- _Description of the task_
Restate word for word the lines that run from the one containing "- **体积（Volume）**：数据量非常庞大，超出了单台计算机的处理能力。" to the last line of the data, both ends included.

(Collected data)

━━━

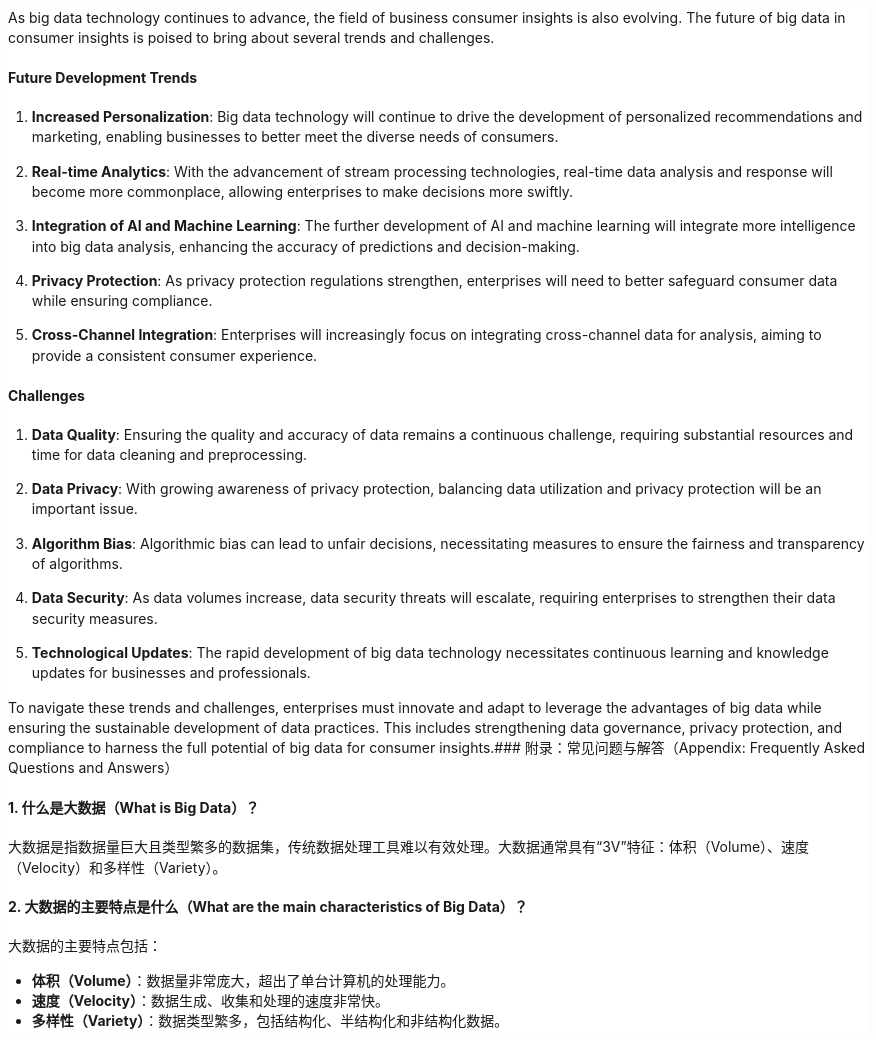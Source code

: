 As big data technology continues to advance, the field of business consumer insights is also evolving. The future of big data in consumer insights is poised to bring about several trends and challenges.

#### Future Development Trends

1. **Increased Personalization**: Big data technology will continue to drive the development of personalized recommendations and marketing, enabling businesses to better meet the diverse needs of consumers.

2. **Real-time Analytics**: With the advancement of stream processing technologies, real-time data analysis and response will become more commonplace, allowing enterprises to make decisions more swiftly.

3. **Integration of AI and Machine Learning**: The further development of AI and machine learning will integrate more intelligence into big data analysis, enhancing the accuracy of predictions and decision-making.

4. **Privacy Protection**: As privacy protection regulations strengthen, enterprises will need to better safeguard consumer data while ensuring compliance.

5. **Cross-Channel Integration**: Enterprises will increasingly focus on integrating cross-channel data for analysis, aiming to provide a consistent consumer experience.

#### Challenges

1. **Data Quality**: Ensuring the quality and accuracy of data remains a continuous challenge, requiring substantial resources and time for data cleaning and preprocessing.

2. **Data Privacy**: With growing awareness of privacy protection, balancing data utilization and privacy protection will be an important issue.

3. **Algorithm Bias**: Algorithmic bias can lead to unfair decisions, necessitating measures to ensure the fairness and transparency of algorithms.

4. **Data Security**: As data volumes increase, data security threats will escalate, requiring enterprises to strengthen their data security measures.

5. **Technological Updates**: The rapid development of big data technology necessitates continuous learning and knowledge updates for businesses and professionals.

To navigate these trends and challenges, enterprises must innovate and adapt to leverage the advantages of big data while ensuring the sustainable development of data practices. This includes strengthening data governance, privacy protection, and compliance to harness the full potential of big data for consumer insights.### 附录：常见问题与解答（Appendix: Frequently Asked Questions and Answers）

#### 1. 什么是大数据（What is Big Data）？

大数据是指数据量巨大且类型繁多的数据集，传统数据处理工具难以有效处理。大数据通常具有“3V”特征：体积（Volume）、速度（Velocity）和多样性（Variety）。

#### 2. 大数据的主要特点是什么（What are the main characteristics of Big Data）？

大数据的主要特点包括：
- **体积（Volume）**：数据量非常庞大，超出了单台计算机的处理能力。
- **速度（Velocity）**：数据生成、收集和处理的速度非常快。
- **多样性（Variety）**：数据类型繁多，包括结构化、半结构化和非结构化数据。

━━━

- _Response below_
- **体积（Volume）**：数据量非常庞大，超出了单台计算机的处理能力。
- **速度（Velocity）**：数据生成、收集和处理的速度非常快。
- **多样性（Variety）**：数据类型繁多，包括结构化、半结构化和非结构化数据。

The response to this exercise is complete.